Listed records Block Start

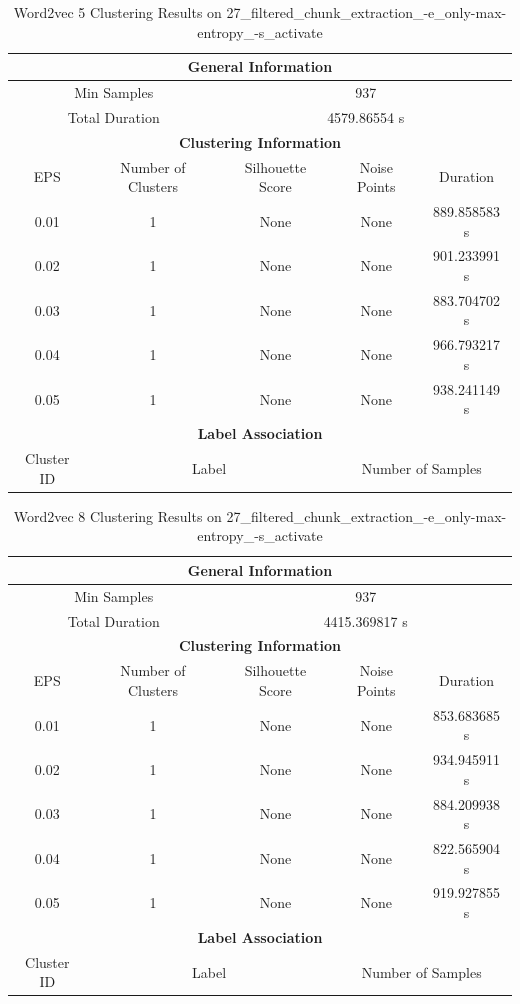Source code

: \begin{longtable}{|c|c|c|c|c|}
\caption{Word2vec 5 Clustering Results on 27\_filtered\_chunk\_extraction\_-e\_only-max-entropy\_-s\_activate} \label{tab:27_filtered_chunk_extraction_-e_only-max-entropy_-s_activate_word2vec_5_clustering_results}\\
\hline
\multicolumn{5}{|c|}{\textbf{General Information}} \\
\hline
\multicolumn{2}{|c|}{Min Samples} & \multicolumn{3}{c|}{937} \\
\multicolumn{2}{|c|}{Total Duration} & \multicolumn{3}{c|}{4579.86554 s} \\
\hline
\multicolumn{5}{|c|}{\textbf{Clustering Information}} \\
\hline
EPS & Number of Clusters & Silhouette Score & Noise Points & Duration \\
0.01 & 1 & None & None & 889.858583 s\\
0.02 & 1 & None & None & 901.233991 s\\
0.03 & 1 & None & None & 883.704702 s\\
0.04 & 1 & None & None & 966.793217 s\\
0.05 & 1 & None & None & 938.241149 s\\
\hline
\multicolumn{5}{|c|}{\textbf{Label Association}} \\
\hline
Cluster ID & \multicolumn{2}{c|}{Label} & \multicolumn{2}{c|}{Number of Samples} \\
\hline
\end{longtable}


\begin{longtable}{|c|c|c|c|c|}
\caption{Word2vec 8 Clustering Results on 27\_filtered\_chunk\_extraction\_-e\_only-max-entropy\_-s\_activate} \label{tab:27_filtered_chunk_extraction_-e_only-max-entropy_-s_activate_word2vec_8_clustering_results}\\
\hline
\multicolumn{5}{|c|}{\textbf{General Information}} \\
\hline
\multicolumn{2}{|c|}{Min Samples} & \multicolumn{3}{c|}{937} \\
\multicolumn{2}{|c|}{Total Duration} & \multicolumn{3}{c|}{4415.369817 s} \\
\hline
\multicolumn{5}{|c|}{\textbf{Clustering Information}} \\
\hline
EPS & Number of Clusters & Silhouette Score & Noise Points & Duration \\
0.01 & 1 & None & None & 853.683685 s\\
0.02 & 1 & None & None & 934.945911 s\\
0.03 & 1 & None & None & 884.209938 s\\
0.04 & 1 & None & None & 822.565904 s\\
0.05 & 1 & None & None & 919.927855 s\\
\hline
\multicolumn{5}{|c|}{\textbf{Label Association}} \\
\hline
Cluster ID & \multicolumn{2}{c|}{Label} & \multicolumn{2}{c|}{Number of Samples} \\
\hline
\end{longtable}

Listed records Block End
Listed records Block Start

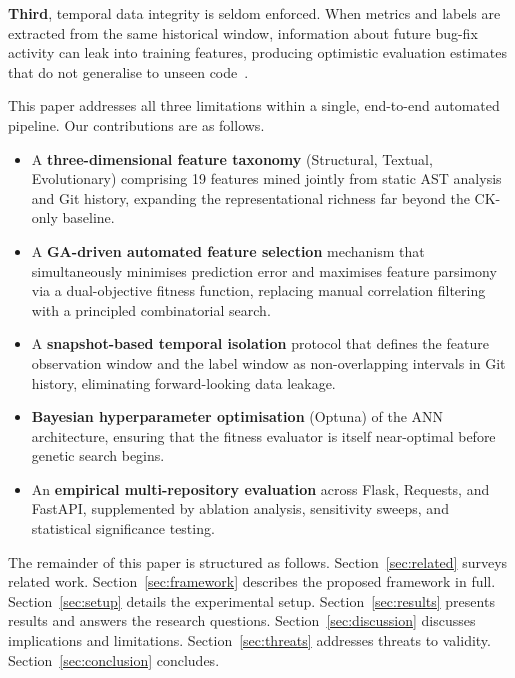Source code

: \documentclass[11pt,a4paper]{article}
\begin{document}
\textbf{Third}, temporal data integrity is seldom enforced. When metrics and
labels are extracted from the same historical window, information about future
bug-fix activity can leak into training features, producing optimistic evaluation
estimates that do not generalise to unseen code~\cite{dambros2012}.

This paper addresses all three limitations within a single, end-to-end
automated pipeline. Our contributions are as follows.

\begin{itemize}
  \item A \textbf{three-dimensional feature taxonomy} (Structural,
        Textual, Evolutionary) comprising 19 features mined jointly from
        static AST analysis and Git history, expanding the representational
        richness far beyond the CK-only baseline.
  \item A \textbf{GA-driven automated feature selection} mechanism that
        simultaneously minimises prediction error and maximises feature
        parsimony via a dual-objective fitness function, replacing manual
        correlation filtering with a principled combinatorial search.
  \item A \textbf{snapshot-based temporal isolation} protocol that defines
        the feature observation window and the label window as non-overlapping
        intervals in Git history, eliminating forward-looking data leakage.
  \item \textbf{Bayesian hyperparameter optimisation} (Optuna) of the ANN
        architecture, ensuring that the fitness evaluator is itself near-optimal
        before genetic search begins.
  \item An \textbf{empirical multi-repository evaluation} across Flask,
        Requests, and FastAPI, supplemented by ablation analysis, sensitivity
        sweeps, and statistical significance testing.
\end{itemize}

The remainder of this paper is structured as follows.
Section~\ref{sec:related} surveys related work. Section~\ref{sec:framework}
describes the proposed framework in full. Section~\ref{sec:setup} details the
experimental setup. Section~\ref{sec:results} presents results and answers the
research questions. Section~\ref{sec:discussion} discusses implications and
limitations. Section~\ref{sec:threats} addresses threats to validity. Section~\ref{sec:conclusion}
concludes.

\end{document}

Listed records Block End

All lines in the records with the string "window" should be copied out.

labels are extracted from the same historical window, information about future
        the feature observation window and the label window as non-overlapping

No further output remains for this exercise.